Drawing was the first skill I realised I was good at, aside from reading perhaps. I remember being in primary school and having people lined up next to me with pieces of paper, wanting me to draw things for them. At the time I didn’t realise that giving away my talents for free was probably a mistake but I didn’t have an entrepreneurial bone in my body!

Art has always been one of my greatest loves but I pretty much abandoned it after school. I’m certain that everyone has at least one teacher that they didn’t get along with and mine was an art teacher.

She was the only person I ever came across who would define art as “right” and “wrong”. In reality she was identifying what she personally liked and disliked, although she would never word it in such as subjective way.
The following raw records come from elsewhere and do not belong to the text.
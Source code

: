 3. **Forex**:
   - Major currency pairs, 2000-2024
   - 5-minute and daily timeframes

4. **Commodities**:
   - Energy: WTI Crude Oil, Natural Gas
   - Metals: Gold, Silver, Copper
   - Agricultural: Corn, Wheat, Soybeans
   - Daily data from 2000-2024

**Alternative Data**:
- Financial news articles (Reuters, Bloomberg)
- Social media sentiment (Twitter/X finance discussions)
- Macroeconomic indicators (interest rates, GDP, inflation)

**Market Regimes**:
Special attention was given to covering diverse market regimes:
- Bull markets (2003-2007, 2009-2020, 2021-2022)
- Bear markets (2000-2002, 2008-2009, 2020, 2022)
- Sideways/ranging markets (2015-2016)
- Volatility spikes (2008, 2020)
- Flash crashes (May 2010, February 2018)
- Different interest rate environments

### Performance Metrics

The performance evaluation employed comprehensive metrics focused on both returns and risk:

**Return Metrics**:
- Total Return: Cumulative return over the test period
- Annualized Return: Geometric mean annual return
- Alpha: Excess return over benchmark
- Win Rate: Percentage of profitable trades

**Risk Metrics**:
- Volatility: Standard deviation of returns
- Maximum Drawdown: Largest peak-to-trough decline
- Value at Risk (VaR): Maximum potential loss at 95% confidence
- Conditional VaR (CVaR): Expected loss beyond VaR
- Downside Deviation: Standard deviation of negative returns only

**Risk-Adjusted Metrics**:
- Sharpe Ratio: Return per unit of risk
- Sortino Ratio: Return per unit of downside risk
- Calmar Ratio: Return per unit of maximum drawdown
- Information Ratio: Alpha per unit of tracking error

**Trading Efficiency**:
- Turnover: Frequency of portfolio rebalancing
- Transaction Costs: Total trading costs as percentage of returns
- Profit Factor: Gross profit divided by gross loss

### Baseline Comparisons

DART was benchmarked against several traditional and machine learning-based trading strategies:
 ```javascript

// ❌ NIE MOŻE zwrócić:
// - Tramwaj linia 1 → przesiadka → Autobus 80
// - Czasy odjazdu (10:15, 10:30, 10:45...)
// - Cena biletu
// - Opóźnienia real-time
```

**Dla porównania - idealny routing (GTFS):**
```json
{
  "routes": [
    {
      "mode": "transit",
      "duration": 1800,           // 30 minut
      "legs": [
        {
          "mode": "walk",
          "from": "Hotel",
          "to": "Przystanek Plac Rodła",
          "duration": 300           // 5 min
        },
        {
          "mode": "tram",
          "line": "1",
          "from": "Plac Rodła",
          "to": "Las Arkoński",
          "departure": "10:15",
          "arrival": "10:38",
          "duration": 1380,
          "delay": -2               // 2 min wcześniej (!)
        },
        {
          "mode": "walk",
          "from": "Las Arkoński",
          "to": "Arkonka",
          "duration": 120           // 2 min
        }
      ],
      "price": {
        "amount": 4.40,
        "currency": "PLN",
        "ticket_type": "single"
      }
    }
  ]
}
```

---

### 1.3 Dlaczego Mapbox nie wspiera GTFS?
I would dread her lessons when she would wander the classroom, going from person to person, always with a criticism or “suggestion” (which was not an option but more of an order) to make the work better. I even remember her taking a paintbrush from a girl near me and painting “corrections” on the work herself! It created an awful atmosphere of tension and defeat.

She became the constant voice of negativity when it came to my work.
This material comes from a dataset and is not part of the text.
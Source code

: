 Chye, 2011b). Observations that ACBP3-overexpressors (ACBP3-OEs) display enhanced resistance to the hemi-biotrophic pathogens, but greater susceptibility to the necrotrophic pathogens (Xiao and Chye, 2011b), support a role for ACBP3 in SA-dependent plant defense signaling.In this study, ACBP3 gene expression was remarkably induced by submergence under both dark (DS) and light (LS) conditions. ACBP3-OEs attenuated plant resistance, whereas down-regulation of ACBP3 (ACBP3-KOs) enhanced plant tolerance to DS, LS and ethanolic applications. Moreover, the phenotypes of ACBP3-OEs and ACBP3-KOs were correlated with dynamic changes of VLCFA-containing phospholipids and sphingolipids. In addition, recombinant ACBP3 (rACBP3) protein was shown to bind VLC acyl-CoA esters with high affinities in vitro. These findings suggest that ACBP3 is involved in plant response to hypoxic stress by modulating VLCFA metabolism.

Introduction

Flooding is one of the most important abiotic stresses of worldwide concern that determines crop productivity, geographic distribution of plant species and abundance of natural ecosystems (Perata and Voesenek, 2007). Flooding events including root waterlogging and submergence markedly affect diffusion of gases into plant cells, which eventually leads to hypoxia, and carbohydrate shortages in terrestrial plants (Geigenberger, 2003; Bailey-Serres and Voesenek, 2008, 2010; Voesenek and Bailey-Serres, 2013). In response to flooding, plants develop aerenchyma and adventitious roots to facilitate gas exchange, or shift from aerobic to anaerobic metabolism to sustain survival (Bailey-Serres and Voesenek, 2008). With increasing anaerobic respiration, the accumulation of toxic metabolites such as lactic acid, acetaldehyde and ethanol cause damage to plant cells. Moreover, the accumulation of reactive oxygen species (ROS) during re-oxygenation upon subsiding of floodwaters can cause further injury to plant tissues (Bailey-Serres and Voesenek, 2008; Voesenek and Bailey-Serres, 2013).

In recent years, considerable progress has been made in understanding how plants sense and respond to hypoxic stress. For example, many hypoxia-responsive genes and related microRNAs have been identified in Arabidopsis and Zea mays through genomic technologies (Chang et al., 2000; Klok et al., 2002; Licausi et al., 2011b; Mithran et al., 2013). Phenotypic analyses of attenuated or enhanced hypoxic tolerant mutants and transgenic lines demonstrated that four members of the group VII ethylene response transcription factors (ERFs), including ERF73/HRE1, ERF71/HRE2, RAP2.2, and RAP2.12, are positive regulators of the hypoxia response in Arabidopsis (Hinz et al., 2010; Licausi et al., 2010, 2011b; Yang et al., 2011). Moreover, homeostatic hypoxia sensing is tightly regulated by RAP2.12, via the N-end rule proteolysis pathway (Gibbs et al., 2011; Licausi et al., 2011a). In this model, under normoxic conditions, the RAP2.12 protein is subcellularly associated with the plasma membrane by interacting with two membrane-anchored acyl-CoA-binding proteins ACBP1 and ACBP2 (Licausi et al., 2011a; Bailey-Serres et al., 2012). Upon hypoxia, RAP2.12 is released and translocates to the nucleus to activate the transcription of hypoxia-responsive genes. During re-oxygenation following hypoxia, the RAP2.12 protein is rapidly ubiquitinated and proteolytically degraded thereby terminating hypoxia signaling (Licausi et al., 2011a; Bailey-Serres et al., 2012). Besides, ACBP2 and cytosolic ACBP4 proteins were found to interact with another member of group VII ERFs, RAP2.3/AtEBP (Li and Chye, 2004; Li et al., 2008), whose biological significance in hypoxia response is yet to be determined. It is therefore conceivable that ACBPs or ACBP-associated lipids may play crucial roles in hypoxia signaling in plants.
I want to be clear that I welcome feedback and believe there are always ways of improving, however I never heard a single compliment for anyone’s work in my class. As far as we were concerned, she was cold and uncaring, and my growing dislike for her ended up tainting me creatively.

I began to pick and doubt my work. I disliked everything I made and I felt so inferior compared to my friends in the class. I was so fed up.
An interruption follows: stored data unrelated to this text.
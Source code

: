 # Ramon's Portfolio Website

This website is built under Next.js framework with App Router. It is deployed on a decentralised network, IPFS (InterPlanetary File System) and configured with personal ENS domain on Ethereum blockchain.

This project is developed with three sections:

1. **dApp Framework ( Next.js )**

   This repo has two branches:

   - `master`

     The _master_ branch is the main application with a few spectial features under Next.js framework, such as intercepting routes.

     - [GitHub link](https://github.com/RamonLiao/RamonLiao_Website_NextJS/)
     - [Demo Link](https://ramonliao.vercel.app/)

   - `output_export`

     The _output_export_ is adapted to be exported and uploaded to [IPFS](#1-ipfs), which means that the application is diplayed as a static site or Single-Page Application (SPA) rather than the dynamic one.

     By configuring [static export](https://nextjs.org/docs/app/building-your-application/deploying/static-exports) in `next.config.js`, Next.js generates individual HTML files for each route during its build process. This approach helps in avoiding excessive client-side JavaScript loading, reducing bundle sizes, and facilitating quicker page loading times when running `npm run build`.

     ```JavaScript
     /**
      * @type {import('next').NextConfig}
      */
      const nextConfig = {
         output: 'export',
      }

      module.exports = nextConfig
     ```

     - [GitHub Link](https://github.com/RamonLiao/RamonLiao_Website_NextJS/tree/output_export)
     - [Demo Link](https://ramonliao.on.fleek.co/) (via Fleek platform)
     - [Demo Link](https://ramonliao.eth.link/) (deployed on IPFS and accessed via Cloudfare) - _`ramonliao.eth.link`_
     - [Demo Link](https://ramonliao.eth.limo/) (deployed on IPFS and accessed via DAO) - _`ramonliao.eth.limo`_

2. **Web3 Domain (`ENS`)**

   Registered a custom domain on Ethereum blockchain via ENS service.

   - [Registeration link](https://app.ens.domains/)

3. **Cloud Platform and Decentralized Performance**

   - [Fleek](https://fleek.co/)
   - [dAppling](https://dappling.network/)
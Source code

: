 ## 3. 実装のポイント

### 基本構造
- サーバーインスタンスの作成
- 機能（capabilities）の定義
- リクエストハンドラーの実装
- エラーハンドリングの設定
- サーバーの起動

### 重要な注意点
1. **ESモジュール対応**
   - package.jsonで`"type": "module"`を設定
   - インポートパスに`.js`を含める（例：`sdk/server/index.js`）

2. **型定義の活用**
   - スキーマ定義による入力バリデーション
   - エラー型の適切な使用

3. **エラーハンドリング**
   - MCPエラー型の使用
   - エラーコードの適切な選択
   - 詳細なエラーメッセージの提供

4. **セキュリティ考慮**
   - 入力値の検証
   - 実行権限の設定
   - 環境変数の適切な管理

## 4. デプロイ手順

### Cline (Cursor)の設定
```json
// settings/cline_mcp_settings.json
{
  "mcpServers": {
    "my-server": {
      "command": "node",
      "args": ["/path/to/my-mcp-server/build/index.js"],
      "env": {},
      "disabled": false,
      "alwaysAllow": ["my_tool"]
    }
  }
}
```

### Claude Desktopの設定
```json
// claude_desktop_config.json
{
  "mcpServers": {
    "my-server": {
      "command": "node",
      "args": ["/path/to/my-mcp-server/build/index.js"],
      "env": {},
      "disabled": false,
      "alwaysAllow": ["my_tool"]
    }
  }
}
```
When it came to my final project with her I had had enough. I was so sick of my work not being enough or to her taste, that I decided to completely rebel.

I walked into class, ready to be berated by her, with a detailed plan of my final project; deliberately designed to be her worst nightmare.

When she finally reached me, her lips pursed and ready to pass judgement, I didn’t even allow her to speak. I word vomited for several minutes about my plan and how I was going to execute it. It was an amazing piece - a sculpture made of wire and plaster; a dragon’s claw climbing out of a book.

I gave no invitation for comments, no indication that I wanted any involvement from her at all.

When I had finally finished she simply nodded shyly and left. I think she realised that her opinions were not going to change my plan at all.

I spent weeks putting it together - always ready to present for her if she decided to approach my table, although I noticed her bothering me less and less after that.

To this day, I am still incredibly proud of that piece that sixteen year old Em had created. Not only was it awesome and took an enormous amount of time to create, but it was also the piece that was graded the highest (notably not by said art teacher) and was the symbol of my quiet rebellion against a pessimistic teacher.

It taught me that I didn’t need to take anyone’s comments unless I wanted to, that good things come from trusting your instincts and creating what feeds your soul.

This same energy is what fuels Brave Little Foxes.

Whilst I don’t have an irritating teacher over my shoulder telling me that I’m doing things wrong, the anger and frustration I used to feel empowers me now when I’m feeling insecure about my work. It pushes me to try harder and be more brave.

We all deserve to believe in ourselves and what we create. We can accept suggestions for improvements but never purely negative and hateful comments.

You deserve to be proud of what you create.

So I suppose the message I want to leave you all with this week, is be kind to yourself and your work and trust your gut. The best things you create will be the things that you worked the hardest for.